La stagione tra campionato e Champions League
Se si misura il percorso del Benfica in campionato alla luce del titolo, il bilancio è complicato: il Porto di Farioli sta letteralmente dominando la Liga portoghese con 18 vittorie in 19 gare, scavando un solco di +7 punti sullo Sporting e +10 sul Benfica, che inseguono in seconda e terza posizione. Tuttavia, nonostante la distanza dal vertice, il cammino della squadra di Mourinho non può essere definito negativo. I lusitani sono infatti ancora imbattuti, vantano un margine di +12 punti dal quarto posto, e presentano il secondo miglior attacco del campionato, dietro solo allo Sporting.
Le stelle del Benfica
In questo momento, la figura emergente è proprio Anatolij Trubin, estremo difensore che si è distinto per qualità e sicurezza tra i pali. Il passato recente lo ha visto vicino a un approdo all’Inter, a testimonianza del valore riconosciuto alle sue capacità. Non meno importante è la qualità di Georgiy Sudakov, esterno ucraino corteggiato attentamente anche dal Napoli di Antonio Conte, una trattativa che dimostra l’attenzione del club partenopeo alle giovani promesse europee. Tra gli attaccanti, impossibile non citare Vangelis Pavlidis, autentico bomber con 27 reti segnate in 37 presenze stagionali, che lo collocano al quinto posto nella classifica della Scarpa d’Oro. Tuttavia, il rendimento in Champions League di Pavlidis mostra qualche limite, con solo 2 gol messi a segno in 8 partite.

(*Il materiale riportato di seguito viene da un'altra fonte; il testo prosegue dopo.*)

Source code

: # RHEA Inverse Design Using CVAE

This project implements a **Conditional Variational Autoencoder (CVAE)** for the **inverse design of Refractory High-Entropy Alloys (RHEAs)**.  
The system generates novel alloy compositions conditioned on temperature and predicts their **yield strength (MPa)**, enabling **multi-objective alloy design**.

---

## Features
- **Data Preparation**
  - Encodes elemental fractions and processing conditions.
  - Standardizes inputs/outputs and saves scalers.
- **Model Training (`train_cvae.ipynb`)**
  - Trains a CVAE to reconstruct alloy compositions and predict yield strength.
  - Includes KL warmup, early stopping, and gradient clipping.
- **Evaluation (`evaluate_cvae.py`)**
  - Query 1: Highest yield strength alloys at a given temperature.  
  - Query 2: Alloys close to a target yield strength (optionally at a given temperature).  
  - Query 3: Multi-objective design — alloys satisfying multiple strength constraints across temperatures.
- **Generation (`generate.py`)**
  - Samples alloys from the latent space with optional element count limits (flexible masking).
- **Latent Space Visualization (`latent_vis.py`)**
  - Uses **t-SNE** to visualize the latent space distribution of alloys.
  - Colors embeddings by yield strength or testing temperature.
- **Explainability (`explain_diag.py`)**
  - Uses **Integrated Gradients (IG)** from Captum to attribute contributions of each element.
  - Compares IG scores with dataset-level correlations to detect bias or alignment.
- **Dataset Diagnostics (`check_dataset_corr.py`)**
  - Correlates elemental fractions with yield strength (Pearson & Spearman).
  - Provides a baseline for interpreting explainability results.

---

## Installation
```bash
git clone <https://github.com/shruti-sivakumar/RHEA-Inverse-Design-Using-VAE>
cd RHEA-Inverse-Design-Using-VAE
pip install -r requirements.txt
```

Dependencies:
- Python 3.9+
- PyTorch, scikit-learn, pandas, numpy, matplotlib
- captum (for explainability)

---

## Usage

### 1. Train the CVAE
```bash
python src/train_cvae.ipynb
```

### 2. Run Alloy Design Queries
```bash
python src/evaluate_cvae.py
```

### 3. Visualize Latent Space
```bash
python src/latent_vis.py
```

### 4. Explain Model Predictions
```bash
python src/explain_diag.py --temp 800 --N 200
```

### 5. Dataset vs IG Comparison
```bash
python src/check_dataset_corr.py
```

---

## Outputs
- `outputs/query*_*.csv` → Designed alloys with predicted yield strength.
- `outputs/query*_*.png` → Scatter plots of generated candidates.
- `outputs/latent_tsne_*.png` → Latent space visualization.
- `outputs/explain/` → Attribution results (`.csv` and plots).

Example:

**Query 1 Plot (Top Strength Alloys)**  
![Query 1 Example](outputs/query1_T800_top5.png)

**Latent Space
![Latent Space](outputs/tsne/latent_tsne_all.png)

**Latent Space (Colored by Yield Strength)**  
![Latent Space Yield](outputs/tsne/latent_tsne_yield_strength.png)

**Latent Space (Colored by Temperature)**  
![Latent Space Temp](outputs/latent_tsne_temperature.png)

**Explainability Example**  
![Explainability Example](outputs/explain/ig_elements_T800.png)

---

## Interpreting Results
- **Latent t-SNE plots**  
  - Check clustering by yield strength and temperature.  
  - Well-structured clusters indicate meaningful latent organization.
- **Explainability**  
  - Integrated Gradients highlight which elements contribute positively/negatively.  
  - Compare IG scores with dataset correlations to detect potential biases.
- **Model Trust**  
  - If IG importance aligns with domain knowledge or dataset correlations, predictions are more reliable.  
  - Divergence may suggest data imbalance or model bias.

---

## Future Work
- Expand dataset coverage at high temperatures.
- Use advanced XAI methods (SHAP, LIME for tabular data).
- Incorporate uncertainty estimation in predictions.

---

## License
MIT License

Il ritorno di Mourinho al Benfica
Josè Mourinho, un nome che non ha bisogno di presentazioni, è tornato al Benfica a ben 25 anni di distanza dalla sua prima esperienza da allenatore con il club lusitano, datata settembre-dicembre 2000. Un inizio complicato, anche a causa delle difficoltà residue legate alla gestione precedente di Bruno Lage, ma ora la situazione sembra più stabile e la squadra sta trovando continuità, soprattutto nelle competizioni europee, dove Mourinho conferma tutta la sua esperienza e solidità. Di fronte al possibile incrocio con l’Inter, va ricordato come Mourinho abbia sfidato i nerazzurri principalmente da tecnico della Roma, totalizzando sei incontri con un solo successo (2-1 in Serie A nell’ottobre 2022) e cinque sconfitte, un bilancio netto favorevole ai nerazzurri.
La formazione tipo del Benfica (4-2-3-1)
Trubin; Dedic, Otamendi, Silva, Dahl; Aursnes, Rios/Barrenechea; Prestianni, Sudakov, Schjelderup; Pavlidis.
I precedenti con squadre italiane
Il rapporto tra Benfica e club italiani ha radici profonde e ricche di emozioni. L’Inter stessa ha incrociato i portoghesi in momenti storici: una vittoria di enorme peso fu quella che portò i nerazzurri a conquistare la seconda Coppa dei Campioni della loro storia, proprio in una finale giocata a San Siro contro il Benfica. Anche il Milan, due anni prima, si era sbarazzato dei lusitani nella finalissima europea. Nel 2004, l’Inter batté i portoghesi agli ottavi di finale di Champions League con un doppio confronto equilibrato, risolto dal 4-3 casalingo dopo lo 0-0 a Lisbona. Nella stessa edizione, il Napoli, allenato da Antonio Conte, ha incrociato il Benfica perdendo 2-0, una delle sfide che ha contribuito allo stop anticipato del cammino europeo dei partenopei. Poco dopo, la Juventus di Luciano Spalletti ha invece vinto con lo stesso punteggio contro il club lusitano, dimostrando la solidità delle italiane in questa stagione europea.